• **TRY IT**
Repeat the listing beneath this line exactly, keeping every character.

• **ENTRIES SUPPLIED**
%%
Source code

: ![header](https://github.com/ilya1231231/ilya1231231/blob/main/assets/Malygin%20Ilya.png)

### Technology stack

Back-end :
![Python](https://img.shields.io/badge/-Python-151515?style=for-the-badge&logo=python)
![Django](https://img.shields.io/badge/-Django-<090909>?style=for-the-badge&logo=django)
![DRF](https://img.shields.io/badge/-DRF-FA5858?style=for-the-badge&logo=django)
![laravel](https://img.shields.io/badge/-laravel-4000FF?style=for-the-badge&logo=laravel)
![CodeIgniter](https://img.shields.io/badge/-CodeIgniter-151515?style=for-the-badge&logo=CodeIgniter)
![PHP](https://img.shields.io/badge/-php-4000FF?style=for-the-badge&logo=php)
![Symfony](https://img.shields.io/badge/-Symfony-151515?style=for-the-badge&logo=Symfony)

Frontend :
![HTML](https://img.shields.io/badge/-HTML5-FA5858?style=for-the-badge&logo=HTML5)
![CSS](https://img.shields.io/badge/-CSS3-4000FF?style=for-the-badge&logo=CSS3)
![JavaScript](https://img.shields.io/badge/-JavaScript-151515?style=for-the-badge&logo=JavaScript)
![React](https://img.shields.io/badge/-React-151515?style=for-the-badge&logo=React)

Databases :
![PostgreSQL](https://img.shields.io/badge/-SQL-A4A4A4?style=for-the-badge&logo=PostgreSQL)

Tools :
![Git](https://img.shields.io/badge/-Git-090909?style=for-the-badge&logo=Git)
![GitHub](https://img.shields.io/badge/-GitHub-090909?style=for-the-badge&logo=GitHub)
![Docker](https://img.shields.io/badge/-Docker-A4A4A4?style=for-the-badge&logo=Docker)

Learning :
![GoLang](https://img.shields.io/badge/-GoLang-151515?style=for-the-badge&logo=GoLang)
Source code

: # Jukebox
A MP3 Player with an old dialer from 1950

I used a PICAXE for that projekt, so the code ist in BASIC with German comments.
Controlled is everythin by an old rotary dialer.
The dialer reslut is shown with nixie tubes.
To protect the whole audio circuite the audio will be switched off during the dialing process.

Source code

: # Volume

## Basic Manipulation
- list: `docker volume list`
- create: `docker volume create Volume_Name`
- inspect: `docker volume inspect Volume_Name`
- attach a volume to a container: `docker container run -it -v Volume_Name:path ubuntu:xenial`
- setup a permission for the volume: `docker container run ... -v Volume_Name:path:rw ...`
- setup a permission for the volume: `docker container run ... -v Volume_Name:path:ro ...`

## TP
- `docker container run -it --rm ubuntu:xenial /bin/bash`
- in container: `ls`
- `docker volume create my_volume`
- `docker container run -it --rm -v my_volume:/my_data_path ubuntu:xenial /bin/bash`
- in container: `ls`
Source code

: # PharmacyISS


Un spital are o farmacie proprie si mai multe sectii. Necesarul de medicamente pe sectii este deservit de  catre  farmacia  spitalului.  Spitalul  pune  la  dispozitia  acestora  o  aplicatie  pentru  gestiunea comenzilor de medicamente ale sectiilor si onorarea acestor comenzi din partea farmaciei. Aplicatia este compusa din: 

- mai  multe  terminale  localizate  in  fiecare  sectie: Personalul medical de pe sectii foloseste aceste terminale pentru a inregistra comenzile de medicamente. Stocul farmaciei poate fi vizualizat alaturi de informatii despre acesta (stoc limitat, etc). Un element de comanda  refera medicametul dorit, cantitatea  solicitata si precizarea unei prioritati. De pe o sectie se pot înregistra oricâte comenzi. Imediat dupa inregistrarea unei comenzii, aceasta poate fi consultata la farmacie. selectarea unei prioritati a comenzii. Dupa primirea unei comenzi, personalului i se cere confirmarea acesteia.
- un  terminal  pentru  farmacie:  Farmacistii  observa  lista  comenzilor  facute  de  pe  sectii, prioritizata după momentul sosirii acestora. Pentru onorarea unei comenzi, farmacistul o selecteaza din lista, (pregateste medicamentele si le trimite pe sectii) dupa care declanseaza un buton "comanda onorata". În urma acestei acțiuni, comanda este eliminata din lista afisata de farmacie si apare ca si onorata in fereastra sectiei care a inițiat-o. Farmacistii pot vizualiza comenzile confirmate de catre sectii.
%%
• **REPLY TO THE TASK**
Source code

: ![header](https://github.com/ilya1231231/ilya1231231/blob/main/assets/Malygin%20Ilya.png)

### Technology stack

Back-end :
![Python](https://img.shields.io/badge/-Python-151515?style=for-the-badge&logo=python)
![Django](https://img.shields.io/badge/-Django-<090909>?style=for-the-badge&logo=django)
![DRF](https://img.shields.io/badge/-DRF-FA5858?style=for-the-badge&logo=django)
![laravel](https://img.shields.io/badge/-laravel-4000FF?style=for-the-badge&logo=laravel)
![CodeIgniter](https://img.shields.io/badge/-CodeIgniter-151515?style=for-the-badge&logo=CodeIgniter)
![PHP](https://img.shields.io/badge/-php-4000FF?style=for-the-badge&logo=php)
![Symfony](https://img.shields.io/badge/-Symfony-151515?style=for-the-badge&logo=Symfony)

Frontend :
![HTML](https://img.shields.io/badge/-HTML5-FA5858?style=for-the-badge&logo=HTML5)
![CSS](https://img.shields.io/badge/-CSS3-4000FF?style=for-the-badge&logo=CSS3)
![JavaScript](https://img.shields.io/badge/-JavaScript-151515?style=for-the-badge&logo=JavaScript)
![React](https://img.shields.io/badge/-React-151515?style=for-the-badge&logo=React)

Databases :
![PostgreSQL](https://img.shields.io/badge/-SQL-A4A4A4?style=for-the-badge&logo=PostgreSQL)

Tools :
![Git](https://img.shields.io/badge/-Git-090909?style=for-the-badge&logo=Git)
![GitHub](https://img.shields.io/badge/-GitHub-090909?style=for-the-badge&logo=GitHub)
![Docker](https://img.shields.io/badge/-Docker-A4A4A4?style=for-the-badge&logo=Docker)

Learning :
![GoLang](https://img.shields.io/badge/-GoLang-151515?style=for-the-badge&logo=GoLang)
Source code

: # Jukebox
A MP3 Player with an old dialer from 1950

I used a PICAXE for that projekt, so the code ist in BASIC with German comments.
Controlled is everythin by an old rotary dialer.
The dialer reslut is shown with nixie tubes.
To protect the whole audio circuite the audio will be switched off during the dialing process.

Source code

: # Volume

## Basic Manipulation
- list: `docker volume list`
- create: `docker volume create Volume_Name`
- inspect: `docker volume inspect Volume_Name`
- attach a volume to a container: `docker container run -it -v Volume_Name:path ubuntu:xenial`
- setup a permission for the volume: `docker container run ... -v Volume_Name:path:rw ...`
- setup a permission for the volume: `docker container run ... -v Volume_Name:path:ro ...`

## TP
- `docker container run -it --rm ubuntu:xenial /bin/bash`
- in container: `ls`
- `docker volume create my_volume`
- `docker container run -it --rm -v my_volume:/my_data_path ubuntu:xenial /bin/bash`
- in container: `ls`
Source code

: # PharmacyISS


Un spital are o farmacie proprie si mai multe sectii. Necesarul de medicamente pe sectii este deservit de  catre  farmacia  spitalului.  Spitalul  pune  la  dispozitia  acestora  o  aplicatie  pentru  gestiunea comenzilor de medicamente ale sectiilor si onorarea acestor comenzi din partea farmaciei. Aplicatia este compusa din: 

- mai  multe  terminale  localizate  in  fiecare  sectie: Personalul medical de pe sectii foloseste aceste terminale pentru a inregistra comenzile de medicamente. Stocul farmaciei poate fi vizualizat alaturi de informatii despre acesta (stoc limitat, etc). Un element de comanda  refera medicametul dorit, cantitatea  solicitata si precizarea unei prioritati. De pe o sectie se pot înregistra oricâte comenzi. Imediat dupa inregistrarea unei comenzii, aceasta poate fi consultata la farmacie. selectarea unei prioritati a comenzii. Dupa primirea unei comenzi, personalului i se cere confirmarea acesteia.
- un  terminal  pentru  farmacie:  Farmacistii  observa  lista  comenzilor  facute  de  pe  sectii, prioritizata după momentul sosirii acestora. Pentru onorarea unei comenzi, farmacistul o selecteaza din lista, (pregateste medicamentele si le trimite pe sectii) dupa care declanseaza un buton "comanda onorata". În urma acestei acțiuni, comanda este eliminata din lista afisata de farmacie si apare ca si onorata in fereastra sectiei care a inițiat-o. Farmacistii pot vizualiza comenzile confirmate de catre sectii.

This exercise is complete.